>>>

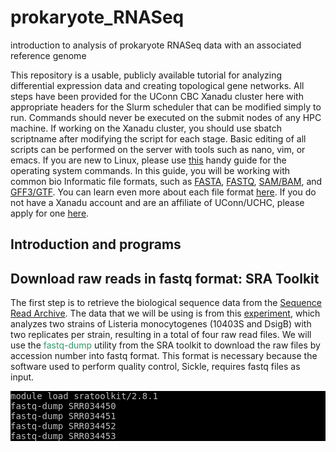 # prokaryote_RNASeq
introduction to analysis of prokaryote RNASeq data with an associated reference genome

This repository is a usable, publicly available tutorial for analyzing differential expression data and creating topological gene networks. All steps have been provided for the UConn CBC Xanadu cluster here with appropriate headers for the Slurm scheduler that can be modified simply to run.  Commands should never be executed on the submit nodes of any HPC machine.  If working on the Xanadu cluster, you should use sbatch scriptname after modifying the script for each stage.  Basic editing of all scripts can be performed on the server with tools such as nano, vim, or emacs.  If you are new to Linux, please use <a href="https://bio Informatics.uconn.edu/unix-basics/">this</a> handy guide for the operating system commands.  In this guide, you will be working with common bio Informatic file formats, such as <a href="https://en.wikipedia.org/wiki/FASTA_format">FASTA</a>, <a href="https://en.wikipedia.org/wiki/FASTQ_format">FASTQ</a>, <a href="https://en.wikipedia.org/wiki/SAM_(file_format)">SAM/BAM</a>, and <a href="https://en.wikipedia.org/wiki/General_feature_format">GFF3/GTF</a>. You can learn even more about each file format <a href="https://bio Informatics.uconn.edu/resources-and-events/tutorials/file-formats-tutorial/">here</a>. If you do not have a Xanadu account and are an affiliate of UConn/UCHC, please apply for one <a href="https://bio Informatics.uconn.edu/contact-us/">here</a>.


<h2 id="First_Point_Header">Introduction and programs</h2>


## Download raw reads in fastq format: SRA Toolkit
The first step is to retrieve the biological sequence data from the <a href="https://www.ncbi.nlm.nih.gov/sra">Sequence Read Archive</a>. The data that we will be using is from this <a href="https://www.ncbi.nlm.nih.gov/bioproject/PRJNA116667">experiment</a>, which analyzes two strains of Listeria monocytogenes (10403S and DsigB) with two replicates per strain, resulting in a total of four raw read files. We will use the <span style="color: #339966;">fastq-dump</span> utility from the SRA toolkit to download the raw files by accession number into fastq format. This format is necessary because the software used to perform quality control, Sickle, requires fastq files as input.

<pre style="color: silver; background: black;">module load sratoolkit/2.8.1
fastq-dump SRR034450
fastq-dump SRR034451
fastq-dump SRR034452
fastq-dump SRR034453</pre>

<<<
>>>

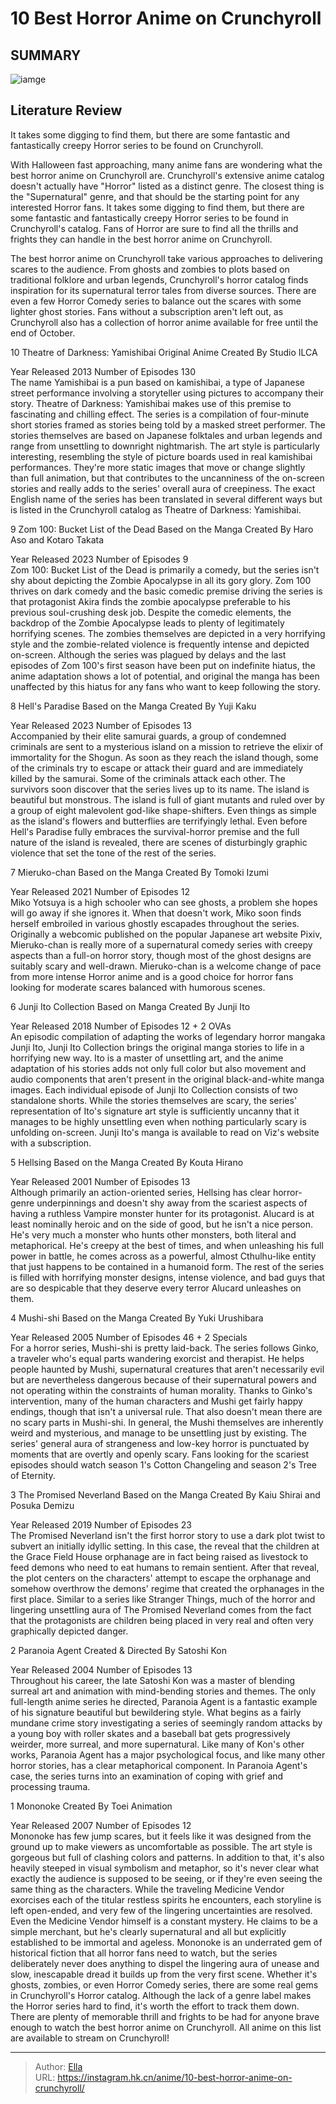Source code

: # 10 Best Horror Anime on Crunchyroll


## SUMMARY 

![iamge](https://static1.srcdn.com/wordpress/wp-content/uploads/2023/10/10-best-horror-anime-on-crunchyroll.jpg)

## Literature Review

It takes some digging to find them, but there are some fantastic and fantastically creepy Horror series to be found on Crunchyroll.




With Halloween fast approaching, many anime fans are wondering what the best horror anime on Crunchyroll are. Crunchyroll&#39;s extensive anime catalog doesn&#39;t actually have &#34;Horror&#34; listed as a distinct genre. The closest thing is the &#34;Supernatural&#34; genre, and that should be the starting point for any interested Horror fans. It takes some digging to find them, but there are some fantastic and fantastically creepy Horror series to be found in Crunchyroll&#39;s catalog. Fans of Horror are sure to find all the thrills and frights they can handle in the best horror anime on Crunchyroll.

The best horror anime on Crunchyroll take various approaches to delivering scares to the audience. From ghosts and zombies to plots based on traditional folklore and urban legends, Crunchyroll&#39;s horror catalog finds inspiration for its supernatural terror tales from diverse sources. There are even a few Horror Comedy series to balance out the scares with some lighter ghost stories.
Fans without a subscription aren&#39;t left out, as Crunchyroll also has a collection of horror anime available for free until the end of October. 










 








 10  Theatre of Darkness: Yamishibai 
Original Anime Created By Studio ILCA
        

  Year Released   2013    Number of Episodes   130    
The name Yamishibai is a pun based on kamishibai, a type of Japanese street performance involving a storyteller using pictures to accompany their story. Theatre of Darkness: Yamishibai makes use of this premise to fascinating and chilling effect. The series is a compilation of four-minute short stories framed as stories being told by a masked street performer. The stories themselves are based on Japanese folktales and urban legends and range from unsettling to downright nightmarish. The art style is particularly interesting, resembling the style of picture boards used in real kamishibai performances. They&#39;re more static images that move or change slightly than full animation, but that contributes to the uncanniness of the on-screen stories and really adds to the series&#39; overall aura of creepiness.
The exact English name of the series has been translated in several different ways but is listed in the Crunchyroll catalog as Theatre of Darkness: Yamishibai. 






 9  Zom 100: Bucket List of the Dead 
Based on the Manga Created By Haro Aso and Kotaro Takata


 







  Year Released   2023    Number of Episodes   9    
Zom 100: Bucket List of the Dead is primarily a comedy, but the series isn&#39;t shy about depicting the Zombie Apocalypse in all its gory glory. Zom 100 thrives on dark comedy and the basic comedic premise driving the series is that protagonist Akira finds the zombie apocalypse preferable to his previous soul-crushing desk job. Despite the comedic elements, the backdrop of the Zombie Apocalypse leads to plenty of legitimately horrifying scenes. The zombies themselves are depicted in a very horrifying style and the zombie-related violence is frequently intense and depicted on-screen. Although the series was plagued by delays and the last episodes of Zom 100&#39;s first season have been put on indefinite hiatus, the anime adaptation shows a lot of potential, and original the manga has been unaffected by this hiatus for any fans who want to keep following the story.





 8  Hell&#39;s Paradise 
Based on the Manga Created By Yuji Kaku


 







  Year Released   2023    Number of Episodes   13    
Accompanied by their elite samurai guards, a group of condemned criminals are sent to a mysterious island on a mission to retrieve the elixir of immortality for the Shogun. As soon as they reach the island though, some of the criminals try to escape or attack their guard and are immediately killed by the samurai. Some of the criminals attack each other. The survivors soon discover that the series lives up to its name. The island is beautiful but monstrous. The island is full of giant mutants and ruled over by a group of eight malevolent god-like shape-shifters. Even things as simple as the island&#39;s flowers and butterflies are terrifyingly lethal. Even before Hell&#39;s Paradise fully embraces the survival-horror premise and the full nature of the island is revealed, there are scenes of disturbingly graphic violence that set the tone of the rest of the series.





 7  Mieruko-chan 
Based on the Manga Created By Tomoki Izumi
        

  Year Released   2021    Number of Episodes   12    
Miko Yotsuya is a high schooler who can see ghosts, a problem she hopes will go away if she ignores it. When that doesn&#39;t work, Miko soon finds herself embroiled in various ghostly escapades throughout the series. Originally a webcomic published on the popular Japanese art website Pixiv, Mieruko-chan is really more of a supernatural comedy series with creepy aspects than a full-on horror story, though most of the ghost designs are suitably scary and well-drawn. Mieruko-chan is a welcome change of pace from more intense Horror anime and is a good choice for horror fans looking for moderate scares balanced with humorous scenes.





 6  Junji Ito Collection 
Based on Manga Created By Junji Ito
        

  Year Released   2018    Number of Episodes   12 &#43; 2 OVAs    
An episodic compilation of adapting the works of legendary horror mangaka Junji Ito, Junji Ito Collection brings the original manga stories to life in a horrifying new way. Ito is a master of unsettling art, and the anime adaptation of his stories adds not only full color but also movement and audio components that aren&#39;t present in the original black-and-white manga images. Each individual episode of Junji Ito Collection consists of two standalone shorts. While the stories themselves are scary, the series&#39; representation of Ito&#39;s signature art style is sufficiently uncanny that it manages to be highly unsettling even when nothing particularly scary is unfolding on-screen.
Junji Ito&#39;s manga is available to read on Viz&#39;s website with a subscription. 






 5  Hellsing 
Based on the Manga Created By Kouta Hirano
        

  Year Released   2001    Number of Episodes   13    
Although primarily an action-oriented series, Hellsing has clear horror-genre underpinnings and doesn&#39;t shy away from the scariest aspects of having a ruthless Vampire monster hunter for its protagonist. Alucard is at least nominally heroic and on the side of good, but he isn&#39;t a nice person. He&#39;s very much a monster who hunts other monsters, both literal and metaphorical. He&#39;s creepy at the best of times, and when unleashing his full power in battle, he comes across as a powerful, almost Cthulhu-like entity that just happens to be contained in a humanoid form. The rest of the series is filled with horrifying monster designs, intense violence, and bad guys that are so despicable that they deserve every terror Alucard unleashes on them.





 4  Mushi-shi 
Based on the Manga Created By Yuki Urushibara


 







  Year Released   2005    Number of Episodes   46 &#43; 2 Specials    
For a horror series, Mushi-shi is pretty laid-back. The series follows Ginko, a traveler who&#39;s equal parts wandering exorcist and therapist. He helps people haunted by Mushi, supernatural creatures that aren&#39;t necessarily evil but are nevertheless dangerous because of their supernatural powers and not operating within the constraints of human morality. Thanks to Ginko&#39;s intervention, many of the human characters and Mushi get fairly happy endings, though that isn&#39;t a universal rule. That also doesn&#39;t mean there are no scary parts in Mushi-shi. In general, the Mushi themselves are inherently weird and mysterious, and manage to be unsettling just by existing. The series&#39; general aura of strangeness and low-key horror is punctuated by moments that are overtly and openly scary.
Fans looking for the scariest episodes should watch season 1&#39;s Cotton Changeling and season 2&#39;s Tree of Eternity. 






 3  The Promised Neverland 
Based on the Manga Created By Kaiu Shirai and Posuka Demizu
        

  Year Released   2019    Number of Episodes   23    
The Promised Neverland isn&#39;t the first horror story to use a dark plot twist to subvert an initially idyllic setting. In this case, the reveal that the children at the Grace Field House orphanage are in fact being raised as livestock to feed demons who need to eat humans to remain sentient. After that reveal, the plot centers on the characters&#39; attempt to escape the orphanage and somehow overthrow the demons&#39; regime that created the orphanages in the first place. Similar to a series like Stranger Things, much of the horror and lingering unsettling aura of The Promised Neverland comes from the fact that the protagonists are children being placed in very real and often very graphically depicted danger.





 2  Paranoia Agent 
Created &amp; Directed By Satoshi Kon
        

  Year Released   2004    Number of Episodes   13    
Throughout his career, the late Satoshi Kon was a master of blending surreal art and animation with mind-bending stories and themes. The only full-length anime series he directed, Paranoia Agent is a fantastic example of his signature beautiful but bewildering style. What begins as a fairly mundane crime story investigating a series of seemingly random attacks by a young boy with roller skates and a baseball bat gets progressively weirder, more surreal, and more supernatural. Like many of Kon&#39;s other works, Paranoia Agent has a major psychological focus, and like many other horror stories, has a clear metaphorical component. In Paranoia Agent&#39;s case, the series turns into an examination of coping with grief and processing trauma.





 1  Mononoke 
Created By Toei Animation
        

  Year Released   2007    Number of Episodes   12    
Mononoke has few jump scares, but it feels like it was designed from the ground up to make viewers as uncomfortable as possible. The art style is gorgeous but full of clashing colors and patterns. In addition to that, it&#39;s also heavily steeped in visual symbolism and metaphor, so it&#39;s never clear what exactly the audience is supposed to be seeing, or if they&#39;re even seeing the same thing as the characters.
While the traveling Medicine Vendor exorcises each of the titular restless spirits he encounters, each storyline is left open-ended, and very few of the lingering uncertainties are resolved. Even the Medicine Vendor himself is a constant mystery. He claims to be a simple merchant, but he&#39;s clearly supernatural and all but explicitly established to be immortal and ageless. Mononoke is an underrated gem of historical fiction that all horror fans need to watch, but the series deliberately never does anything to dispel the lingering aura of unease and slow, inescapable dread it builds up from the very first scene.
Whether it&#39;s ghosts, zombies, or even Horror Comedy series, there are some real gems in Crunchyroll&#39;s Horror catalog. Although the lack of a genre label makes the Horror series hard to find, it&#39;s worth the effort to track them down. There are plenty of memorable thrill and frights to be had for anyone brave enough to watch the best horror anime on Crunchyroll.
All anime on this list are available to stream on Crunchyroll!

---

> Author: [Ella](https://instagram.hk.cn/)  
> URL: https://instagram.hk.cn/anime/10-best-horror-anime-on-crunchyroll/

<<<

▶ _WHAT TO DO_:
If a line in the listing has "Promised" in it, report that line.

▶ _RESPONSE TO THIS TASK_:
 3  The Promised Neverland 
The Promised Neverland isn&#39;t the first horror story to use a dark plot twist to subvert an initially idyllic setting. In this case, the reveal that the children at the Grace Field House orphanage are in fact being raised as livestock to feed demons who need to eat humans to remain sentient. After that reveal, the plot centers on the characters&#39; attempt to escape the orphanage and somehow overthrow the demons&#39; regime that created the orphanages in the first place. Similar to a series like Stranger Things, much of the horror and lingering unsettling aura of The Promised Neverland comes from the fact that the protagonists are children being placed in very real and often very graphically depicted danger.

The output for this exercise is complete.